Ja, das stimmt. Es weist dann zum Beispiel weniger Feuchtigkeit auf und wird dadurch belastbarer. Das Holz, das wir jetzt ausgewählt haben, war aus einem Waldstück mit lauter ausgewachsenen Bäumen, so ca. 60 bis 80 Kubikmeter und wenn man dieses zum richtigen Zeitpunkt schlägt, hat man die beste Holzqualität, die man haben kann. Wir schneiden ja jetzt gerade noch das Holz vom Winter und das ist noch vollkommen in Ordnung und ohne Fehler. Es ist wirklich ein genialer Baustoff! Gerade in der heutigen Zeit, in der so viel mit geleimten Sachen gemacht wird, sieht man dann, dass es eigentlich auch anders geht. Ohne Chemie. Und dass es jetzt an so einem Projekt verwirklicht wird, ist natürlich das Genialste überhaupt.
Der Zusammenhalt in der Familie. Weil so ein Familienbetrieb nur funktionieren kann, wenn die komplette Familie dahintersteht. Das sind nicht nur die Familienmitglieder, die im Betrieb beschäftigt sind, sondern auch die anderen, die eben mal hier und da mit aushelfen. Alle eben, die daran beteiligt sind. Meine ganzen Schwiegersöhne, Schwiegertöchter, ohne das würde so ein Unternehmen überhaupt nicht funktionieren. Und wir wollen alle, dass das erhalten bleibt, was nicht so einfach ist in der modernen Zeit. Wir können uns mit Nischenprodukten helfen, die große Sägewerke nicht können oder anbieten. Wir machen zum Beispiel auch massive Holzfußböden. Da können wir unser ganzes Wissen einbringen, das wir über die Jahre gesammelt haben, gerade was Holzqualität und Holzernte anbelangt. Wichtig ist, dass man Wissen weitergibt, so dass es die nächste Generation auch noch mitbekommt. Man ist in einem Familienbetrieb ja auch so gesehen nur Verwalter für eine gewisse Zeit und dazu verpflichtet, den Betrieb immer wieder im guten Zustand weiterzugeben, so wie man ihn bekommen hat, vielleicht mit kleinen Verbesserungen. Schwierig ist es eher, dass sich die wirtschaftlichen Umstände auch ändern. Aber vielleicht ist das auch normal, dass immer mal was aufhört und etwas anderes anfängt.

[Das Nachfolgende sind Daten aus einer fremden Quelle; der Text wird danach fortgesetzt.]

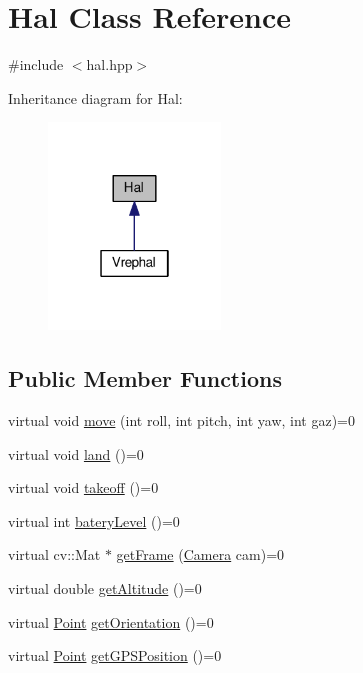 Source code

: \hypertarget{class_hal}{}\section{Hal Class Reference}
\label{class_hal}


{\ttfamily \#include $<$hal.\+hpp$>$}



Inheritance diagram for Hal\+:\nopagebreak
\begin{figure}[H]
\begin{center}
\leavevmode
\includegraphics[width=130pt]{class_hal__inherit__graph}
\end{center}
\end{figure}
\subsection*{Public Member Functions}
\begin{DoxyCompactItemize}
\item 
virtual void \hyperlink{class_hal_a91118650b6df6790f56bb8c10230fa0a}{move} (int roll, int pitch, int yaw, int gaz)=0
\item 
virtual void \hyperlink{class_hal_a8376a2668ed62e4d4d70f7b6336e84c4}{land} ()=0
\item 
virtual void \hyperlink{class_hal_ac1968d088d9b905eb99fbe3f77d76757}{takeoff} ()=0
\item 
virtual int \hyperlink{class_hal_a709862946eb7bc952156384187a17c82}{batery\+Level} ()=0
\item 
virtual cv\+::\+Mat $\ast$ \hyperlink{class_hal_a94dbc6927d08b2edc23772a5a0992b76}{get\+Frame} (\hyperlink{hal_8hpp_adc0591c2c6aa3aa864336ece4978ab62}{Camera} cam)=0
\item 
virtual double \hyperlink{class_hal_a9740bffd75eab1959fefea03545d5785}{get\+Altitude} ()=0
\item 
virtual \hyperlink{struct_point}{Point} \hyperlink{class_hal_ad5356f99ad5599b471b819972d4fde86}{get\+Orientation} ()=0
\item 
virtual \hyperlink{struct_point}{Point} \hyperlink{class_hal_af4bb24ecd743845542ff724315511bea}{get\+G\+P\+S\+Position} ()=0
\end{DoxyCompactItemize}


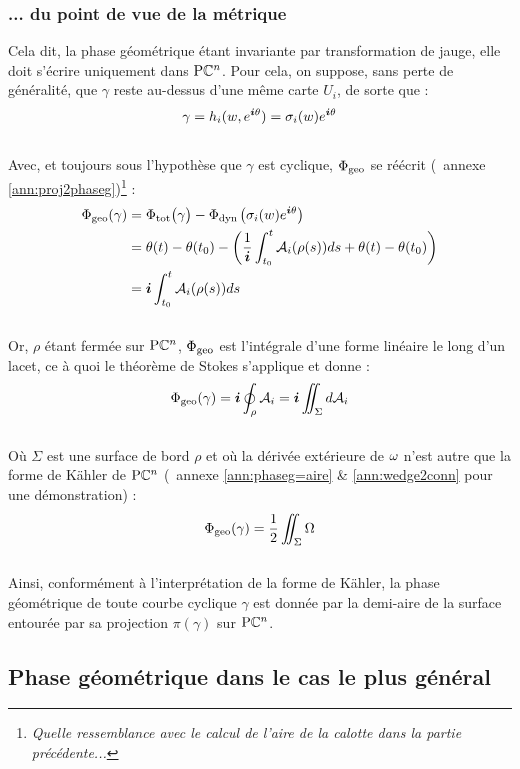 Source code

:\subsubsection{... du point de vue de la métrique} \label{subsec:phase_g2aire}

Cela dit, la phase géométrique étant invariante par transformation de jauge, elle doit s'écrire uniquement dans $\text{\normalfont P}\mathbb{C}^{n}$. Pour cela, on suppose, sans perte de généralité, que $\gamma$ reste au-dessus d'une même carte $U_i$, de sorte que :
\[\gamma = h_i(w, e^{\boldsymbol{i} \theta}) = \sigma_i(w) e^{\boldsymbol{i} \theta}\]
\\
Avec, et toujours sous l'hypothèse que $\gamma$ est cyclique, $\Phi_{\text{\normalfont geo}}$ se réécrit (\cf~annexe \ref{ann:proj2phaseg})\footnote{\itshape
Quelle ressemblance avec le calcul de l'aire de la calotte dans la partie précédente...}
:
\begin{equation} \label{eq:phase_g=int2conn}
\begin{aligned}
	\Phi_{\text{\normalfont geo}}(\gamma) &= \Phi_{\text{\normalfont tot}}\big( \gamma \big) - \Phi_{\text{\normalfont dyn}\, }\big( \sigma_i(w) e^{\boldsymbol{i} \theta} \big) \\
	&= \theta(t) - \theta(t_0) - \left( \frac{1}{\boldsymbol{i}}\int_{t_0}^t \mathcal{A}_i(\rho(s)) ds + \theta(t) - \theta(t_0) \right) \\
	&= \boldsymbol{i} \int_{t_0}^t \mathcal{A}_i(\rho(s)) ds
\end{aligned}
\end{equation}
\\
Or, $\rho$ étant fermée sur $\text{\normalfont P}\mathbb{C}^{n}$, $\Phi_{\text{\normalfont geo}}$ est l'intégrale d'une forme linéaire le long d'un lacet, ce à quoi le théorème de Stokes s'applique et donne :
\[\Phi_{\text{\normalfont geo}}(\gamma) = \boldsymbol{i}\oint_\rho \mathcal{A}_i = \boldsymbol{i}\iint_\Sigma d \mathcal{A}_i\]
\\
Où $\Sigma$ est une surface de bord $\rho$ et où la dérivée extérieure de $\omega$ n'est autre que la forme de Kähler de $\text{\normalfont P}\mathbb{C}^{n}$ (\cf~annexe \ref{ann:phaseg=aire} \& \ref{ann:wedge2conn} pour une démonstration) :
\begin{equation} \label{eq:phaseg-aire2PC^n}
\Phi_{\text{\normalfont geo}}(\gamma) = \frac{1}{2} \iint_{\Sigma} \Omega 
\end{equation}
\\
Ainsi, conformément à l'interprétation de la forme de Kähler, la phase géométrique de toute courbe cyclique $\gamma$ est donnée par la demi-aire
de la surface entourée par sa projection $\pi(\gamma)$ sur $\text{\normalfont P}\mathbb{C}^{n}$.
\skipl



\subsection{Phase géométrique dans le cas le plus général} \label{subsec:phase_g-gene}

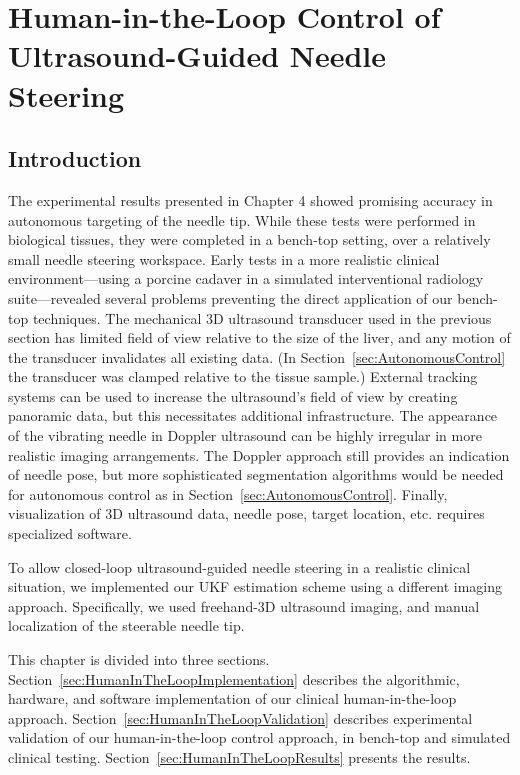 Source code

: \chapter[Human-in-the-Loop Control]{Human-in-the-Loop Control of Ultrasound-Guided Needle Steering}

\section{Introduction}
The experimental results presented in Chapter 4 showed promising accuracy in autonomous targeting of the needle tip. While these tests were performed in biological tissues, they were completed in a bench-top setting, over a relatively small needle steering workspace. Early tests in a more realistic clinical environment---using a porcine cadaver in a simulated interventional radiology suite---revealed several problems preventing the direct application of our bench-top techniques. The mechanical 3D ultrasound transducer used in the previous section has limited field of view relative to the size of the liver, and any motion of the transducer invalidates all existing data. (In Section~\ref{sec:AutonomousControl} the transducer was clamped relative to the tissue sample.) External tracking systems can be used to increase the ultrasound's field of view by creating panoramic data, but this necessitates additional infrastructure. The appearance of the vibrating needle in Doppler ultrasound can be highly irregular in more realistic imaging arrangements. The Doppler approach still provides an indication of needle pose, but more sophisticated segmentation algorithms would be needed for autonomous control as in Section~\ref{sec:AutonomousControl}. Finally, visualization of 3D ultrasound data, needle pose, target location, etc. requires specialized software.

To allow closed-loop ultrasound-guided needle steering in a realistic clinical situation, we implemented our UKF estimation scheme using a different imaging approach. Specifically, we used freehand-3D ultrasound imaging, and manual localization of the steerable needle tip. 

This chapter is divided into three sections. Section~\ref{sec:HumanInTheLoopImplementation} describes the algorithmic, hardware, and software implementation of our clinical human-in-the-loop approach. Section~\ref{sec:HumanInTheLoopValidation} describes experimental validation of our human-in-the-loop control approach, in bench-top and simulated clinical testing. Section~\ref{sec:HumanInTheLoopResults} presents the results.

Nachhaltigkeit ist das oberste Gebot in unserem Betrieb, weil wir letzten Endes davon leben. Wenn wir nicht nachhaltig wirtschaften würden, gäbe es für die nächste Generation nichts mehr. Das ist eine absolute Prämisse, der wir nachgehen.
Nachhaltige Forstwirtschaft zum Beispiel heißt, dass wir nur so viel Holz ernten, wie wieder nachwächst. Es gibt genug Sägewerke in Europa, die zusperren mussten, weil einfach kein Holz mehr da war. Wichtig ist, dass man die Betriebsgröße an das Ganze anpasst und nicht einfach immer größer und größer wird und nachher Holz nur noch aus 200 Kilometer Entfernung herbringen kann, das macht keinen Sinn.

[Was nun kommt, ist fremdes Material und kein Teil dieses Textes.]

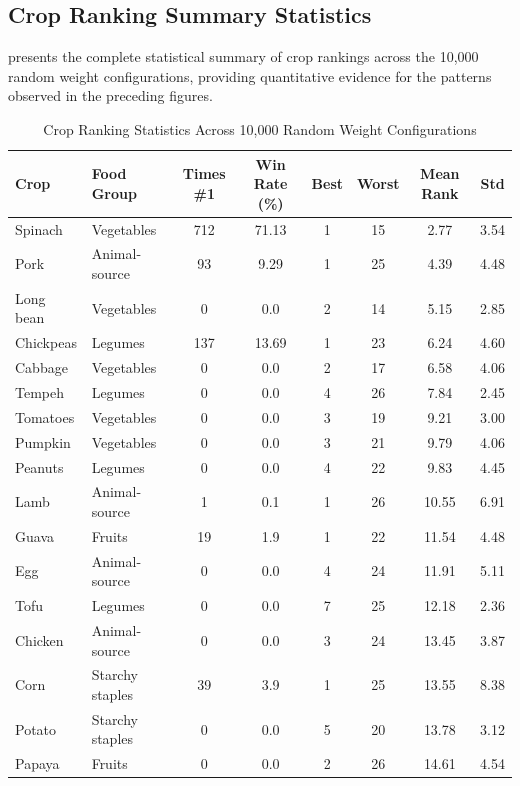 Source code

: \documentclass{oqireport}
\begin{document}
\subsection{Crop Ranking Summary Statistics}

 presents the complete statistical summary of crop rankings across the 10,000 random weight configurations, providing quantitative evidence for the patterns observed in the preceding figures.

\begin{table}[H]
\centering
\caption{Crop Ranking Statistics Across 10,000 Random Weight Configurations}
\label{tab:crop_ranking_summary}
\scriptsize
\begin{tabular}{llcccccc}
\toprule
\textbf{Crop} & \textbf{Food Group} & \textbf{Times \#1} & \textbf{Win Rate (\%)} & \textbf{Best} & \textbf{Worst} & \textbf{Mean Rank} & \textbf{Std} \\
\midrule
Spinach & Vegetables & 712 & 71.13 & 1 & 15 & 2.77 & 3.54 \\
Pork & Animal-source & 93 & 9.29 & 1 & 25 & 4.39 & 4.48 \\
Long bean & Vegetables & 0 & 0.0 & 2 & 14 & 5.15 & 2.85 \\
Chickpeas & Legumes & 137 & 13.69 & 1 & 23 & 6.24 & 4.60 \\
Cabbage & Vegetables & 0 & 0.0 & 2 & 17 & 6.58 & 4.06 \\
Tempeh & Legumes & 0 & 0.0 & 4 & 26 & 7.84 & 2.45 \\
Tomatoes & Vegetables & 0 & 0.0 & 3 & 19 & 9.21 & 3.00 \\
Pumpkin & Vegetables & 0 & 0.0 & 3 & 21 & 9.79 & 4.06 \\
Peanuts & Legumes & 0 & 0.0 & 4 & 22 & 9.83 & 4.45 \\
Lamb & Animal-source & 1 & 0.1 & 1 & 26 & 10.55 & 6.91 \\
Guava & Fruits & 19 & 1.9 & 1 & 22 & 11.54 & 4.48 \\
Egg & Animal-source & 0 & 0.0 & 4 & 24 & 11.91 & 5.11 \\
Tofu & Legumes & 0 & 0.0 & 7 & 25 & 12.18 & 2.36 \\
Chicken & Animal-source & 0 & 0.0 & 3 & 24 & 13.45 & 3.87 \\
Corn & Starchy staples & 39 & 3.9 & 1 & 25 & 13.55 & 8.38 \\
Potato & Starchy staples & 0 & 0.0 & 5 & 20 & 13.78 & 3.12 \\
Papaya & Fruits & 0 & 0.0 & 2 & 26 & 14.61 & 4.54 \\

\end{tabular}
\end{table}
\end{document}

Wir verarbeiten nur Holz, das bei uns aus der Region ist, wo wir wissen, wo es herstammt und wann es geerntet wurde – besser kann man es nicht machen.
Ohne Gemeinschaft würde unser Betrieb gar nicht funktionieren. Es ist wichtig, dass man sich untereinander total vertrauen kann und dass man auch die Erwartungen, die an jeden gestellt werden, erfüllt. Gemeinschaft wird bei uns in der Region sowieso großgeschrieben, weil ja schon durch die vielen Vereine die ganzen Leute so viel beieinander sind. Gemeinschaft ist einfach eine Selbstverständlichkeit bei uns. Das rührt auch daher, dass man früher ja schon abgeschieden gewohnt hat und immer aufeinander angewiesen war. Da verlässt man sich nach wie vor auf alle.
Wenn irgendwelche Härtefälle sind, dann steht eben das ganze Dorf zusammen und hilft sich. Dieses Verständnis muss man auch an die Kinder und Enkelkinder weitergeben.